ASSIGNMENT: Stop after the line holding "This document defines". Repeat exactly every line before it in the records below, that line too, and leave out the pictures.

EXCERPTED DATA:
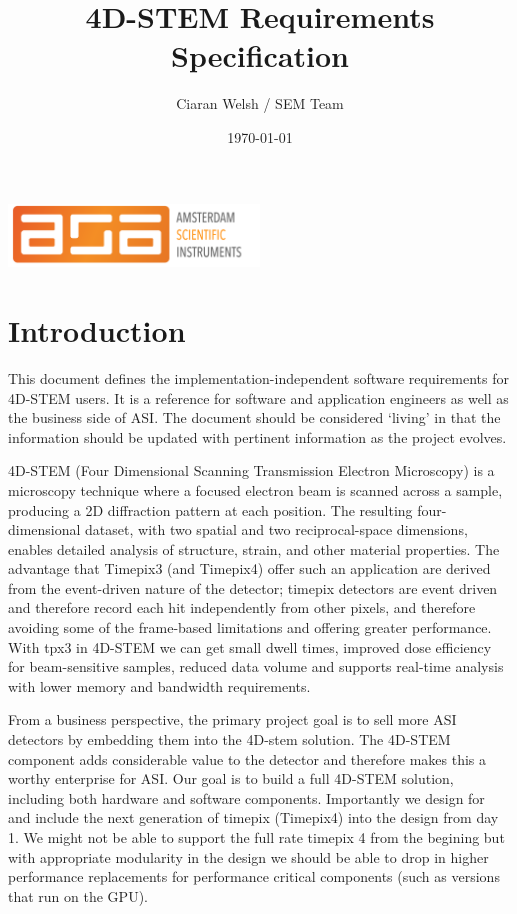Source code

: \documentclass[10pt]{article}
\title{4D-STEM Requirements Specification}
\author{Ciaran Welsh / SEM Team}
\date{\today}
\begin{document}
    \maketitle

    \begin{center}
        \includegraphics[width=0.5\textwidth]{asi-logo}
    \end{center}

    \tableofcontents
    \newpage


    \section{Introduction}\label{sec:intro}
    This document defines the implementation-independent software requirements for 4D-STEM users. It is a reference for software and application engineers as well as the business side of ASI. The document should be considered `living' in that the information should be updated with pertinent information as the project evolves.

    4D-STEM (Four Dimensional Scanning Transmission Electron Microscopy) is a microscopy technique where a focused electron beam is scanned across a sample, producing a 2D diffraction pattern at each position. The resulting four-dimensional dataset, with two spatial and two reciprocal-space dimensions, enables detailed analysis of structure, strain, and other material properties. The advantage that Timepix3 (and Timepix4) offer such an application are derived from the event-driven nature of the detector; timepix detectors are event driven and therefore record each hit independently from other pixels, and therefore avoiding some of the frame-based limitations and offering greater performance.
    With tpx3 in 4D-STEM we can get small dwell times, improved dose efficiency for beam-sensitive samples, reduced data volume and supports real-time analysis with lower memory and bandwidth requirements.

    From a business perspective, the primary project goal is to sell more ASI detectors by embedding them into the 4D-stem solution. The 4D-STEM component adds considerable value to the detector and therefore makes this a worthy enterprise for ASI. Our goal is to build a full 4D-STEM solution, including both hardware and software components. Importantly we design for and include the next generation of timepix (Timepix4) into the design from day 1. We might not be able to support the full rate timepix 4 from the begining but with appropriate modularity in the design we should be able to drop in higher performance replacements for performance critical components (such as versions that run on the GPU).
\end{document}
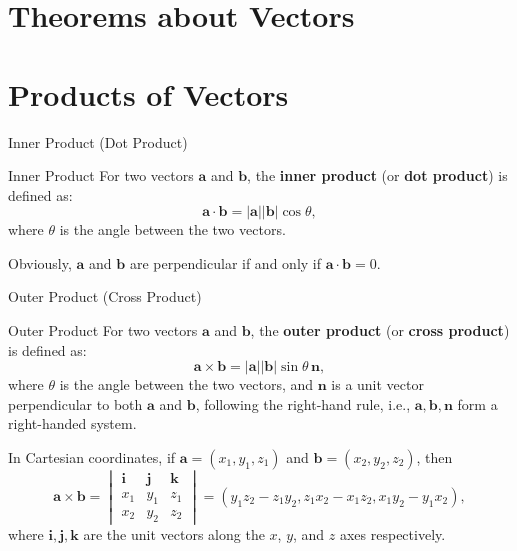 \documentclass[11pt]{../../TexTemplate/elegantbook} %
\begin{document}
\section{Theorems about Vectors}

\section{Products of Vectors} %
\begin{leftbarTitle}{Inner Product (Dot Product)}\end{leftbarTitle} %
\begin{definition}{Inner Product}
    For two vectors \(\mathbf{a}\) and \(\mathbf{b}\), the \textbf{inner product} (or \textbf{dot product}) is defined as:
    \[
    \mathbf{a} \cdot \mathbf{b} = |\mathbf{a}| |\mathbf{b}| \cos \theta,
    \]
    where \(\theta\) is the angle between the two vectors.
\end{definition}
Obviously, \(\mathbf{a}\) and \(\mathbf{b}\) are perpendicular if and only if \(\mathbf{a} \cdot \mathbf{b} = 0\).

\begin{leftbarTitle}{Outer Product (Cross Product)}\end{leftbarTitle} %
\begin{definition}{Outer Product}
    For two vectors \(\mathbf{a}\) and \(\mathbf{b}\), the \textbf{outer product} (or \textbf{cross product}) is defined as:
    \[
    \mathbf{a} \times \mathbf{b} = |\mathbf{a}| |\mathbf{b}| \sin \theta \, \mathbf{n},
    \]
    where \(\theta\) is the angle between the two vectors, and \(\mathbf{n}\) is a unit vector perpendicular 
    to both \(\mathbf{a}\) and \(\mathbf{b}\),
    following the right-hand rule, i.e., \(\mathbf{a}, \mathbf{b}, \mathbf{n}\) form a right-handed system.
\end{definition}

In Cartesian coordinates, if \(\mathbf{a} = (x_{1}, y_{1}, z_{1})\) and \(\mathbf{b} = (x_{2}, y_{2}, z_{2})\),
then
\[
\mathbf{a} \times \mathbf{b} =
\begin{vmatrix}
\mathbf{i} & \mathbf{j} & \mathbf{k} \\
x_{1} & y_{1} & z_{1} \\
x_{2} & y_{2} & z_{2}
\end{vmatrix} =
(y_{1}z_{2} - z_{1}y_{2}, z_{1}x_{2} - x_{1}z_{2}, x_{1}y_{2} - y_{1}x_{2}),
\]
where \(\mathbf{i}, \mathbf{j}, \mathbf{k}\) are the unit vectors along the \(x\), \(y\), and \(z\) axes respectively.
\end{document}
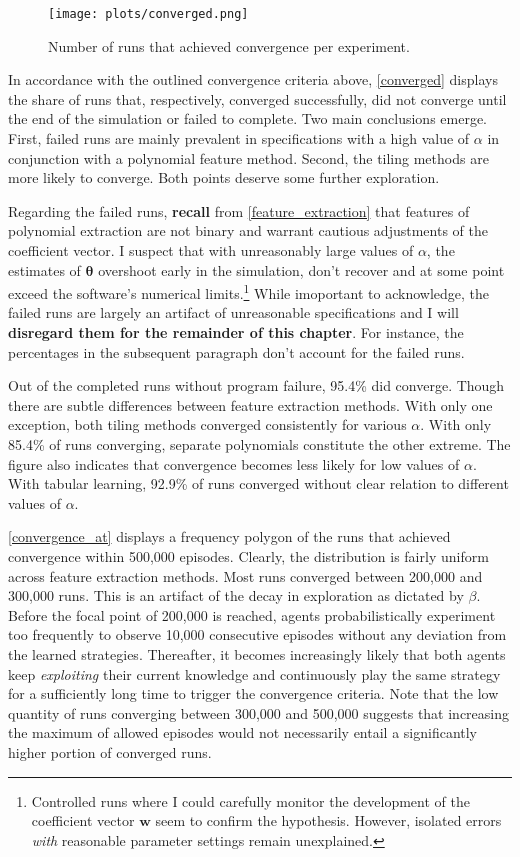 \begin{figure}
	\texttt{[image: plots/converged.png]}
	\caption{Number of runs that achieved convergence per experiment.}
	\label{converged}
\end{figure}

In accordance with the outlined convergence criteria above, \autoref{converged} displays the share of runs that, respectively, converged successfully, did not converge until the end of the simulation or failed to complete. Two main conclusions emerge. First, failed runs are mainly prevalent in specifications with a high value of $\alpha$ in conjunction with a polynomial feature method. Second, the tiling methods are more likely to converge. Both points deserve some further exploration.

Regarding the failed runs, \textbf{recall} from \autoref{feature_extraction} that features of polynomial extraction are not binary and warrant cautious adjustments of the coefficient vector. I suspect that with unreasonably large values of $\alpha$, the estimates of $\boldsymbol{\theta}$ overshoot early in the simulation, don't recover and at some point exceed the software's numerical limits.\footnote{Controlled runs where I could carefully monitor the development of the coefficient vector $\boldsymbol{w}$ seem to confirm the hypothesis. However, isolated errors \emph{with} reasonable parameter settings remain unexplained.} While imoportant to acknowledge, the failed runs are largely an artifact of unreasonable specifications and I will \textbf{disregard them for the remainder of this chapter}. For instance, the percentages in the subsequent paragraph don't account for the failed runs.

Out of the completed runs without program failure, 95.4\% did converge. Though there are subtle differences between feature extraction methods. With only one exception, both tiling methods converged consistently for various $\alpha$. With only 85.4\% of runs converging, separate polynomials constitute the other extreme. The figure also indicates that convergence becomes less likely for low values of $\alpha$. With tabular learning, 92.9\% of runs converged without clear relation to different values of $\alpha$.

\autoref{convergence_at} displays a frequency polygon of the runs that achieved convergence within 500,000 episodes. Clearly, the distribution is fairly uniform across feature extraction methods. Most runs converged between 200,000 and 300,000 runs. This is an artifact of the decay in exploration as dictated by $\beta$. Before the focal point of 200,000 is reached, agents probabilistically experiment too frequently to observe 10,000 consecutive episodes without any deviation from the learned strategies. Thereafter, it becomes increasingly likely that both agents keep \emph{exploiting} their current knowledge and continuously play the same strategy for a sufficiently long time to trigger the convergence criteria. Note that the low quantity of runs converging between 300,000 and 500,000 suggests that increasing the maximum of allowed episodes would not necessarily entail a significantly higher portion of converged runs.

OUTPUT OF THE TASK:
Source code

: \documentclass[10pt]{article}
\title{4D-STEM Requirements Specification}
\author{Ciaran Welsh / SEM Team}
\date{\today}
\begin{document}
    \maketitle

    \begin{center}
        \includegraphics[width=0.5\textwidth]{asi-logo}
    \end{center}

    \tableofcontents
    \newpage


    \section{Introduction}\label{sec:intro}
    This document defines the implementation-independent software requirements for 4D-STEM users. It is a reference for software and application engineers as well as the business side of ASI. The document should be considered `living' in that the information should be updated with pertinent information as the project evolves.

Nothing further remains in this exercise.